:: TASK TO COMPLETE ::
Tell how many lines in the following entries include the word "calling", giving the figure alone.

(Saved entries)
--- START ---

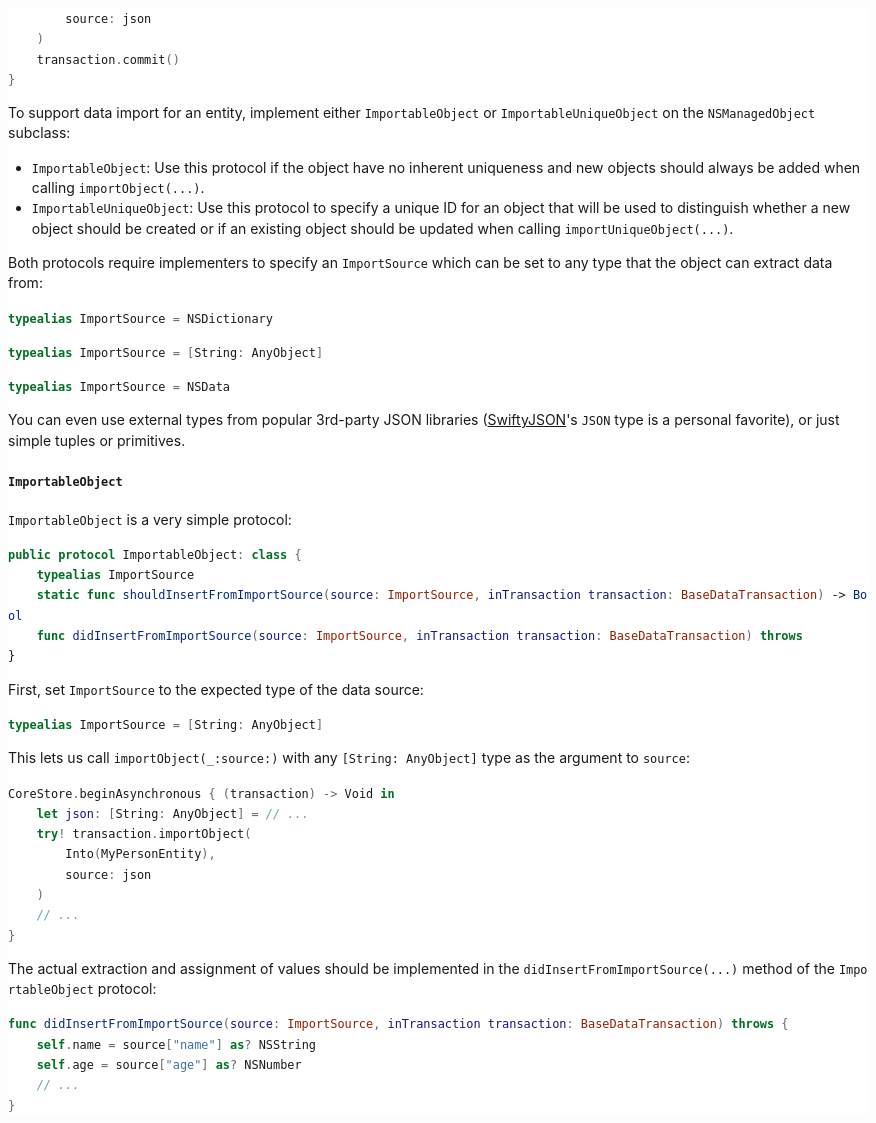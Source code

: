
 ```swift
        source: json
    )
    transaction.commit()
}
```
To support data import for an entity, implement either `ImportableObject` or `ImportableUniqueObject` on the `NSManagedObject` subclass:
- `ImportableObject`: Use this protocol if the object have no inherent uniqueness and new objects should always be added when calling `importObject(...)`.
- `ImportableUniqueObject`: Use this protocol to specify a unique ID for an object that will be used to distinguish whether a new object should be created or if an existing object should be updated when calling `importUniqueObject(...)`.

Both protocols require implementers to specify an `ImportSource` which can be set to any type that the object can extract data from:
```swift
typealias ImportSource = NSDictionary
```
```swift
typealias ImportSource = [String: AnyObject]
```
```swift
typealias ImportSource = NSData
```
You can even use external types from popular 3rd-party JSON libraries ([SwiftyJSON](https://github.com/SwiftyJSON/SwiftyJSON)'s `JSON` type is a personal favorite), or just simple tuples or primitives.

#### `ImportableObject`
`ImportableObject` is a very simple protocol:
```swift
public protocol ImportableObject: class {
    typealias ImportSource
    static func shouldInsertFromImportSource(source: ImportSource, inTransaction transaction: BaseDataTransaction) -> Bool
    func didInsertFromImportSource(source: ImportSource, inTransaction transaction: BaseDataTransaction) throws
}
```
First, set `ImportSource` to the expected type of the data source:
```swift
typealias ImportSource = [String: AnyObject]
```
This lets us call `importObject(_:source:)` with any `[String: AnyObject]` type as the argument to `source`:
```swift
CoreStore.beginAsynchronous { (transaction) -> Void in
    let json: [String: AnyObject] = // ...
    try! transaction.importObject(
        Into(MyPersonEntity),
        source: json
    )
    // ...
}
```
The actual extraction and assignment of values should be implemented in the `didInsertFromImportSource(...)` method of the `ImportableObject` protocol:
```swift
func didInsertFromImportSource(source: ImportSource, inTransaction transaction: BaseDataTransaction) throws {
    self.name = source["name"] as? NSString
    self.age = source["age"] as? NSNumber
    // ...
}
```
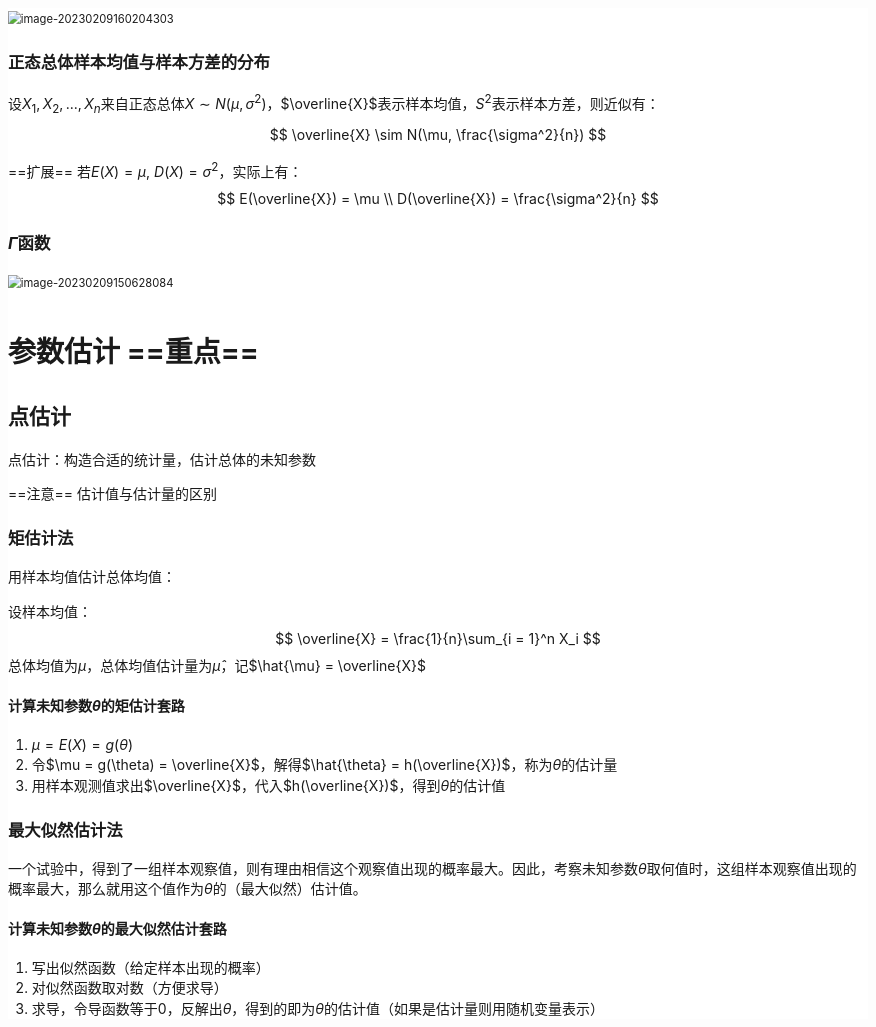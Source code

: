 <img src="C:\Users\Joker\AppData\Roaming\Typora\typora-user-images\image-20230209160204303.png" alt="image-20230209160204303" style="zoom:80%;" />

### 正态总体样本均值与样本方差的分布

设$X_1, X_2, ..., X_n$来自正态总体$X \sim N(\mu, \sigma^2)$，$\overline{X}$表示样本均值，$S^2$表示样本方差，则近似有：
$$
\overline{X} \sim N(\mu, \frac{\sigma^2}{n})
$$

==扩展== 若$E(X) = \mu, \ D(X) = \sigma^2$，实际上有：
$$
E(\overline{X}) = \mu \\
D(\overline{X}) = \frac{\sigma^2}{n}
$$

### $\Gamma$函数

<img src="C:\Users\Joker\AppData\Roaming\Typora\typora-user-images\image-20230209150628084.png" alt="image-20230209150628084" style="zoom:80%;" />

# 参数估计 ==重点==

## 点估计

点估计：构造合适的统计量，估计总体的未知参数

==注意== 估计值与估计量的区别

### 矩估计法

用样本均值估计总体均值：

设样本均值：
$$
\overline{X} = \frac{1}{n}\sum_{i = 1}^n X_i
$$
总体均值为$\mu$，总体均值估计量为$\hat{\mu}$，记$\hat{\mu} = \overline{X}$

#### 计算未知参数$\theta$的矩估计套路

1. $\mu = E(X) = g(\theta)$
2. 令$\mu = g(\theta) = \overline{X}$，解得$\hat{\theta} = h(\overline{X})$，称为$\theta$的估计量
3. 用样本观测值求出$\overline{X}$，代入$h(\overline{X})$，得到$\theta$的估计值

### 最大似然估计法

一个试验中，得到了一组样本观察值，则有理由相信这个观察值出现的概率最大。因此，考察未知参数$\theta$取何值时，这组样本观察值出现的概率最大，那么就用这个值作为$\theta$的（最大似然）估计值。

#### 计算未知参数$\theta$的最大似然估计套路

1. 写出似然函数（给定样本出现的概率）
2. 对似然函数取对数（方便求导）
3. 求导，令导函数等于0，反解出$\theta$，得到的即为$\theta$的估计值（如果是估计量则用随机变量表示）
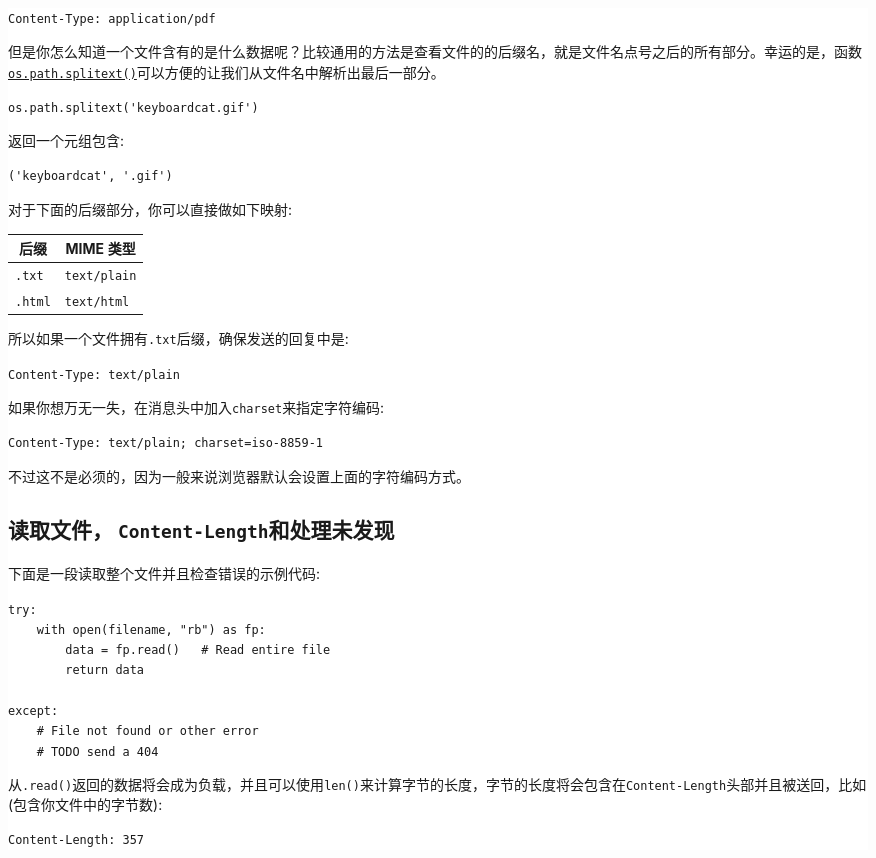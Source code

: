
 ``` {.default}
Content-Type: application/pdf
```

但是你怎么知道一个文件含有的是什么数据呢？比较通用的方法是查看文件的的后缀名，就是文件名点号之后的所有部分。幸运的是，函数[`os.path.splitext()`](https://docs.python.org/3/library/os.path.html#os.path.splitext)可以方便的让我们从文件名中解析出最后一部分。

``` {.py}
os.path.splitext('keyboardcat.gif')
```

返回一个元组包含:

``` {.py}
('keyboardcat', '.gif')
```

对于下面的后缀部分，你可以直接做如下映射:

|后缀|MIME 类型|
|-|-|
|`.txt`|`text/plain`|
|`.html`|`text/html`|

所以如果一个文件拥有`.txt`后缀，确保发送的回复中是:

``` {.default}
Content-Type: text/plain
```

如果你想万无一失，在消息头中加入`charset`来指定字符编码:

``` {.default}
Content-Type: text/plain; charset=iso-8859-1
```

不过这不是必须的，因为一般来说浏览器默认会设置上面的字符编码方式。

## 读取文件， `Content-Length`和处理未发现

下面是一段读取整个文件并且检查错误的示例代码:

``` {.py}
try:
    with open(filename, "rb") as fp:
        data = fp.read()   # Read entire file
        return data

except:
    # File not found or other error
    # TODO send a 404
```

从`.read()`返回的数据将会成为负载，并且可以使用`len()`来计算字节的长度，字节的长度将会包含在`Content-Length`头部并且被送回，比如(包含你文件中的字节数):

``` {.default}
Content-Length: 357
```
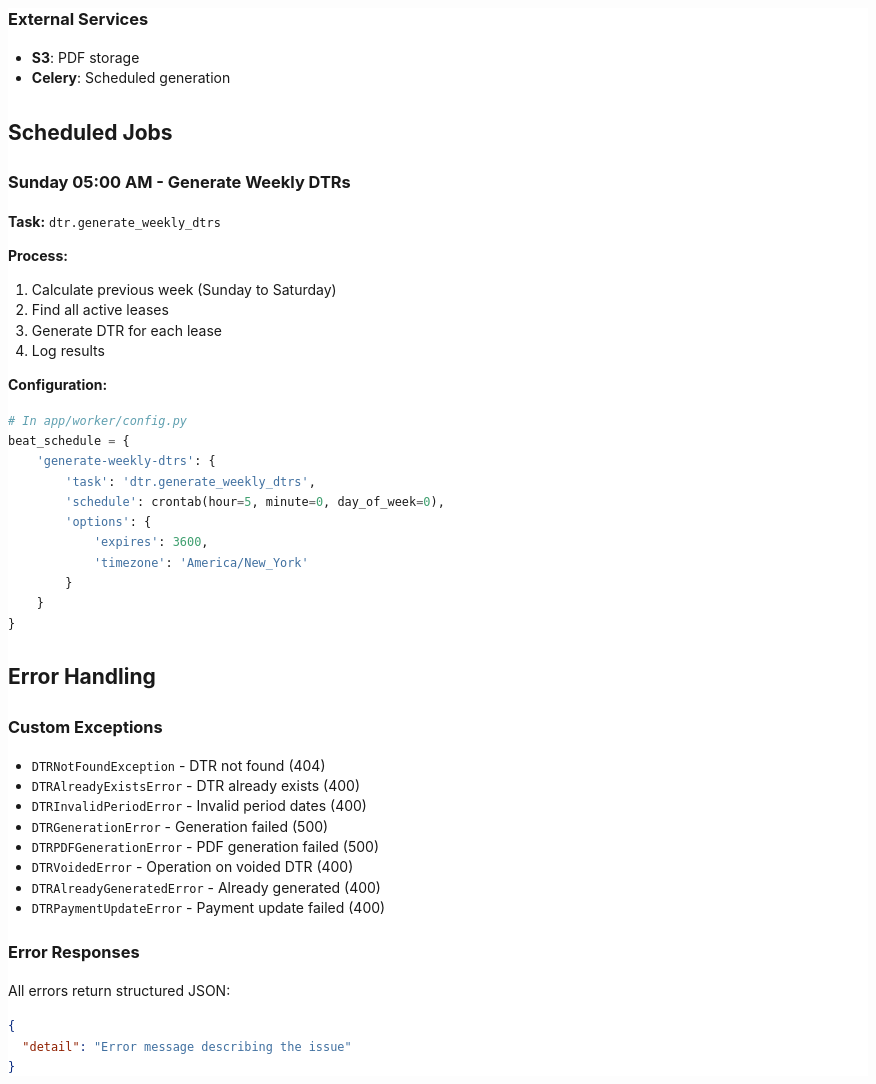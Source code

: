 ### External Services
- **S3**: PDF storage
- **Celery**: Scheduled generation

## Scheduled Jobs

### Sunday 05:00 AM - Generate Weekly DTRs

**Task:** `dtr.generate_weekly_dtrs`

**Process:**
1. Calculate previous week (Sunday to Saturday)
2. Find all active leases
3. Generate DTR for each lease
4. Log results

**Configuration:**
```python
# In app/worker/config.py
beat_schedule = {
    'generate-weekly-dtrs': {
        'task': 'dtr.generate_weekly_dtrs',
        'schedule': crontab(hour=5, minute=0, day_of_week=0),
        'options': {
            'expires': 3600,
            'timezone': 'America/New_York'
        }
    }
}
```

## Error Handling

### Custom Exceptions
- `DTRNotFoundException` - DTR not found (404)
- `DTRAlreadyExistsError` - DTR already exists (400)
- `DTRInvalidPeriodError` - Invalid period dates (400)
- `DTRGenerationError` - Generation failed (500)
- `DTRPDFGenerationError` - PDF generation failed (500)
- `DTRVoidedError` - Operation on voided DTR (400)
- `DTRAlreadyGeneratedError` - Already generated (400)
- `DTRPaymentUpdateError` - Payment update failed (400)

### Error Responses
All errors return structured JSON:
```json
{
  "detail": "Error message describing the issue"
}
```
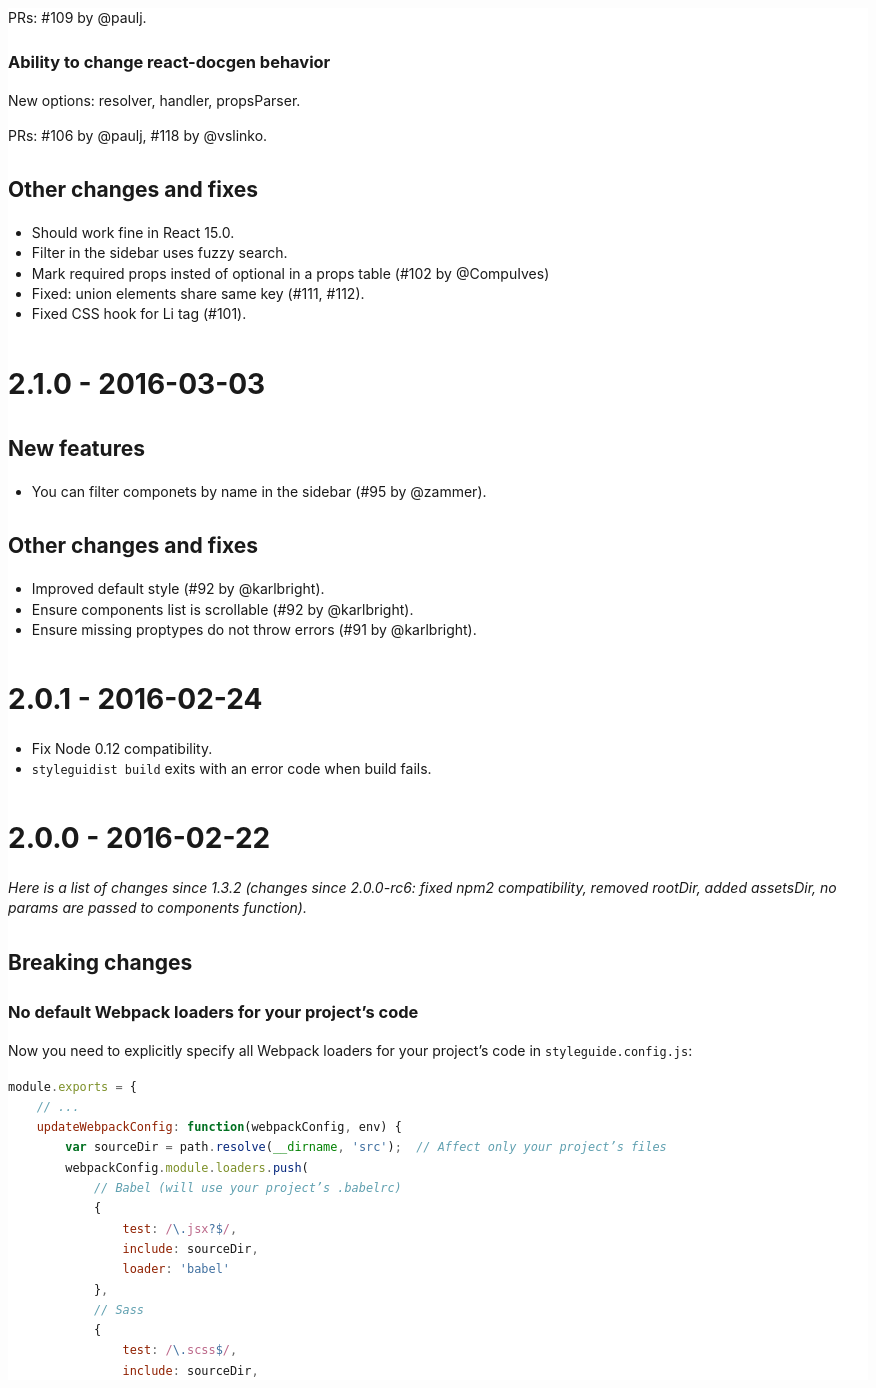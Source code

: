 PRs: #109 by @paulj.

### Ability to change react-docgen behavior

New options: resolver, handler, propsParser.

PRs: #106 by @paulj, #118 by @vslinko.

## Other changes and fixes

* Should work fine in React 15.0.
* Filter in the sidebar uses fuzzy search.
* Mark required props insted of optional in a props table (#102 by @CompuIves)
* Fixed: union elements share same key (#111, #112).
* Fixed CSS hook for Li tag (#101).

# 2.1.0 - 2016-03-03

## New features

* You can filter componets by name in the sidebar (#95 by @zammer).

## Other changes and fixes

* Improved default style (#92 by @karlbright).
* Ensure components list is scrollable (#92 by @karlbright).
* Ensure missing proptypes do not throw errors (#91 by @karlbright).

# 2.0.1 - 2016-02-24

* Fix Node 0.12 compatibility.
* `styleguidist build` exits with an error code when build fails.

# 2.0.0 - 2016-02-22

*Here is a list of changes since 1.3.2 (changes since 2.0.0-rc6: fixed npm2 compatibility, removed rootDir, added assetsDir, no params are passed to components function).*

## Breaking changes

### No default Webpack loaders for your project’s code

Now you need to explicitly specify all Webpack loaders for your project’s code in `styleguide.config.js`:

```javascript
module.exports = {
	// ...
	updateWebpackConfig: function(webpackConfig, env) {
		var sourceDir = path.resolve(__dirname, 'src');  // Affect only your project’s files
		webpackConfig.module.loaders.push(
			// Babel (will use your project’s .babelrc)
			{
				test: /\.jsx?$/,
				include: sourceDir,
				loader: 'babel'
			},
			// Sass
			{
				test: /\.scss$/,
				include: sourceDir,
```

--- END ---

:: EXPECTED OUTPUT ::
2